▶ **WHAT TO PRODUCE**:
Give again, word for word, each line below starting at the one that contains "In modular arithmetic one" and ending at the one that contains "certain basic rules".

▶ **RECORDS SUPPLIED**:
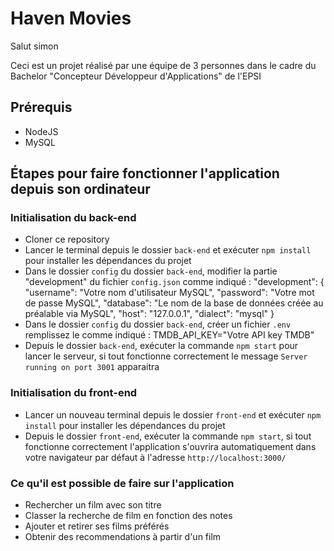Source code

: # Haven Movies #

 Salut simon
 
Ceci est un projet réalisé par une équipe de 3 personnes dans le cadre du Bachelor "Concepteur Développeur d'Applications" de l'EPSI

## Prérequis ##

- NodeJS
- MySQL

## Étapes pour faire fonctionner l'application depuis son ordinateur ##

### Initialisation du back-end ###

- Cloner ce repository
- Lancer le terminal depuis le dossier `back-end` et exécuter `npm install` pour installer les dépendances du projet 
- Dans le dossier `config` du dossier `back-end`, modifier la partie "development" du fichier `config.json` comme indiqué :
"development": {
    "username": "Votre nom d'utilisateur MySQL",
    "password": "Votre mot de passe MySQL",
    "database": "Le nom de la base de données créée au préalable via MySQL",
    "host": "127.0.0.1",
    "dialect": "mysql"
  }
- Dans le dossier `config` du dossier `back-end`, créer un fichier `.env` remplissez le comme indiqué :
TMDB_API_KEY="Votre API key TMDB"
- Depuis le dossier `back-end`, exécuter la commande `npm start` pour lancer le serveur, si tout fonctionne correctement le message `Server running on port 3001` apparaitra

### Initialisation du front-end ###

- Lancer un nouveau terminal depuis le dossier `front-end` et exécuter `npm install` pour installer les dépendances du projet
- Depuis le dossier `front-end`, exécuter la commande `npm start`, si tout fonctionne correctement l'application s'ouvrira automatiquement dans votre navigateur par défaut à l'adresse `http://localhost:3000/`

### Ce qu'il est possible de faire sur l'application ###

- Rechercher un film avec son titre
- Classer la recherche de film en fonction des notes
- Ajouter et retirer ses films préférés
- Obtenir des recommendations à partir d'un film
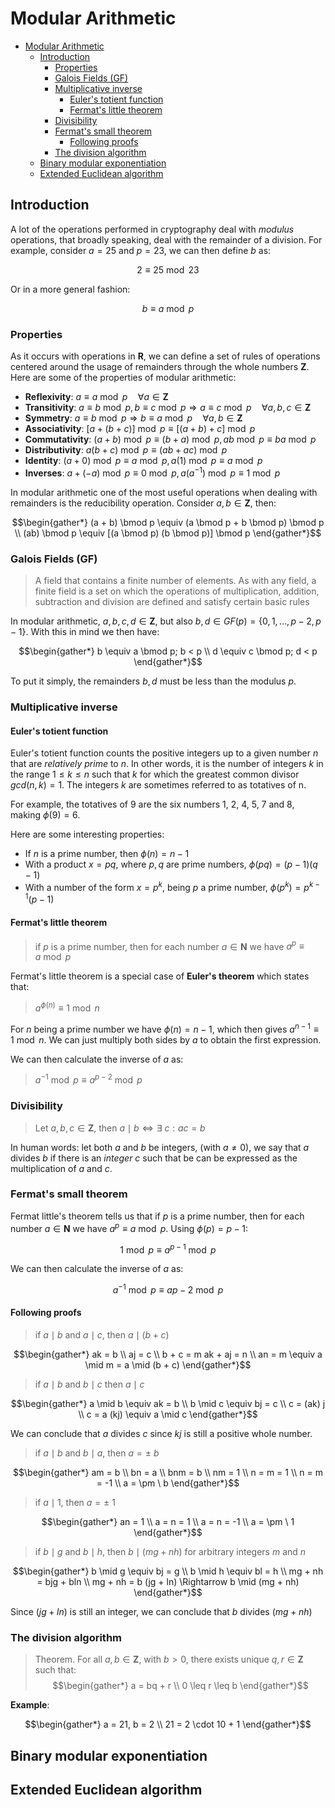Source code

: # Modular Arithmetic

- [Modular Arithmetic](#modular-arithmetic)
  - [Introduction](#introduction)
    - [Properties](#properties)
    - [Galois Fields (GF)](#galois-fields-gf)
    - [Multiplicative inverse](#multiplicative-inverse)
      - [Euler's totient function](#eulers-totient-function)
      - [Fermat's little theorem](#fermats-little-theorem)
    - [Divisibility](#divisibility)
    - [Fermat's small theorem](#fermats-small-theorem)
      - [Following proofs](#following-proofs)
    - [The division algorithm](#the-division-algorithm)
  - [Binary modular exponentiation](#binary-modular-exponentiation)
  - [Extended Euclidean algorithm](#extended-euclidean-algorithm)

## Introduction

A lot of the operations performed in cryptography deal with _modulus_ operations, that broadly speaking, deal with the remainder of a division. For example, consider $a = 25$ and $p = 23$, we can then define $b$ as:

$$ 2 \equiv 25 \bmod 23 $$

Or in a more general fashion:

$$ b \equiv a \bmod p $$

### Properties

As it occurs with operations in $\mathbf{R}$, we can define a set of rules of operations centered around the usage of remainders through the whole numbers $\mathbf{Z}$. Here are some of the properties of modular arithmetic:

- **Reflexivity**: $a \equiv a \bmod p \quad \forall a \in \mathbf{Z}$
- **Transitivity**: $a \equiv b \bmod p, b \equiv c \bmod p \Rightarrow a \equiv c \bmod p \quad \forall a, b, c \in \mathbf{Z}$
- **Symmetry**: $a \equiv b \bmod p \Rightarrow b \equiv a \bmod p \quad \forall a, b \in \mathbf{Z}$
- **Associativity**: $[a + (b + c)] \bmod p \equiv [(a + b) + c] \bmod p$
- **Commutativity**: $(a + b) \bmod p \equiv (b + a) \bmod p, ab \bmod p \equiv ba \bmod p$
- **Distributivity**: $a (b + c) \bmod p \equiv (ab + ac) \bmod p$
- **Identity**: $(a + 0) \bmod p \equiv a \bmod p, a (1) \bmod p \equiv a \bmod p$
- **Inverses**: $a + (-a) \bmod p \equiv 0 \bmod p, a (a^{-1}) \bmod p \equiv 1 \bmod p$

In modular arithmetic one of the most useful operations when dealing with remainders is the reducibility operation. Consider $a, b \in \mathbf{Z}$, then:

$$\begin{gather*}
    (a + b) \bmod p \equiv (a \bmod p + b \bmod p) \bmod p \\
    (ab) \bmod p \equiv [(a \bmod p) (b \bmod p)] \bmod p
\end{gather*}$$

### Galois Fields (GF)

> A field that contains a finite number of elements. As with any field, a finite field is a set on which the operations of multiplication, addition, subtraction and division are defined and satisfy certain basic rules

In modular arithmetic, $a, b, c, d \in \mathbf{Z}$, but also $b, d \in GF(p) = \{0, 1, \ldots, p-2, p-1\}$. With this in mind we then have:

$$\begin{gather*}
    b \equiv a \bmod p; b < p \\
    d \equiv c \bmod p; d < p
\end{gather*}$$

To put it simply, the remainders $b, d$ must be less than the modulus $p$.

### Multiplicative inverse

#### Euler's totient function

Euler's totient function counts the positive integers up to a given number $n$ that are _relatively prime_ to $n$. In other words, it is the number of integers $k$ in the range $1 \leq k \leq n$ such that $k$ for which the greatest common divisor $gcd(n,k) = 1$. The integers $k$ are sometimes referred to as totatives of n.

For example, the totatives of 9 are the six numbers 1, 2, 4, 5, 7 and 8, making $\phi(9) = 6$.

Here are some interesting properties:

- If $n$ is a prime number, then $\phi(n) = n - 1$
- With a product $x = pq$, where $p, q$ are prime numbers, $\phi(pq) = (p-1)(q-1)$
- With a number of the form $x = p^{k}$, being $p$ a prime number, $\phi(p^{k}) = p^{k-1}(p-1)$

#### Fermat's little theorem

> if $p$ is a prime number, then for each number $a \in \mathbf{N}$ we have $a^{p} \equiv a \bmod p$

Fermat's little theorem is a special case of **Euler's theorem** which states that:

> $a^{\phi(n)} \equiv 1 \bmod n$

For $n$ being a prime number we have $\phi(n) = n - 1$, which then gives $a^{n-1} \equiv 1 \bmod n$. We can just multiply both sides by $a$ to obtain the first expression.

We can then calculate the inverse of $a$ as:

> $a^{-1} \bmod p \equiv a^{p-2} \bmod p$

### Divisibility

> Let $a, b, c \in \mathbf{Z}$, then $a\mid b \iff \exists \ c: ac = b$

In human words: let both $a$ and $b$ be integers, (with $a \neq 0$), we say that $a$ divides $b$ if there is an _integer_ $c$ such that be can be expressed as the multiplication of $a$ and $c$.

### Fermat's small theorem

Fermat little's theorem tells us that if $p$ is a prime number, then for each number $a \in \mathbf{N}$ we have $a^{p} \equiv a \bmod p$. Using $\phi(p) = p-1$:

$$1 \bmod p \equiv a^{p-1} \bmod p$$

We can then calculate the inverse of $a$ as:

$$a^{-1} \bmod p \equiv a{p-2} \bmod p$$

#### Following proofs

> if $a \mid b$ and $a \mid c$, then $a \mid (b+c)$

$$\begin{gather*}
    ak = b \\
    aj = c \\
    b + c = m
    ak + aj = n \\
    an = m \equiv a \mid m = a \mid (b + c)
\end{gather*}$$

> if $a \mid b$ and $b \mid c$ then $a \mid c$

$$\begin{gather*}
    a \mid b \equiv ak = b \\
    b \mid c \equiv bj = c \\
    c = (ak) j \\
    c = a (kj) \equiv a \mid c
\end{gather*}$$

We can conclude that $a$ divides $c$ since $kj$ is still a positive whole number.

> if $a \mid b$ and $b \mid a$, then $a = \pm \ b$

$$\begin{gather*}
    am = b \\
    bn = a \\
    bnm = b \\
    nm = 1 \\
    n = m = 1 \\
    n = m = -1 \\
    a = \pm \ b
\end{gather*}$$

> if $a \mid 1$, then $a = \pm \ 1$

$$\begin{gather*}
    an = 1 \\
    a = n = 1 \\
    a = n = -1 \\
    a = \pm \ 1
\end{gather*}$$

> if $b \mid g$ and $b \mid h$, then $b \mid (mg + nh)$ for arbitrary integers $m$ and $n$

$$\begin{gather*}
    b \mid g \equiv bj = g \\
    b \mid h \equiv bl = h \\
    mg + nh = bjg + bln \\
    mg + nh = b (jg + ln) \Rightarrow b \mid (mg + nh)
\end{gather*}$$

Since $(jg + ln)$ is still an integer, we can conclude that $b$ divides $(mg + nh)$

### The division algorithm

> Theorem. For all $a, b \in \mathbf{Z}$, with $b > 0$, there exists unique $q, r \in \mathbf{Z}$ such that:
$$\begin{gather*}
    a = bq + r \\
    0 \leq r \leq b
\end{gather*}$$

**Example**:

$$\begin{gather*}
    a = 21, b = 2 \\
    21 = 2 \cdot 10 + 1
\end{gather*}$$

## Binary modular exponentiation



## Extended Euclidean algorithm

▶ **WRITTEN RESPONSE**:
In modular arithmetic one of the most useful operations when dealing with remainders is the reducibility operation. Consider $a, b \in \mathbf{Z}$, then:

$$\begin{gather*}
    (a + b) \bmod p \equiv (a \bmod p + b \bmod p) \bmod p \\
    (ab) \bmod p \equiv [(a \bmod p) (b \bmod p)] \bmod p
\end{gather*}$$

### Galois Fields (GF)

> A field that contains a finite number of elements. As with any field, a finite field is a set on which the operations of multiplication, addition, subtraction and division are defined and satisfy certain basic rules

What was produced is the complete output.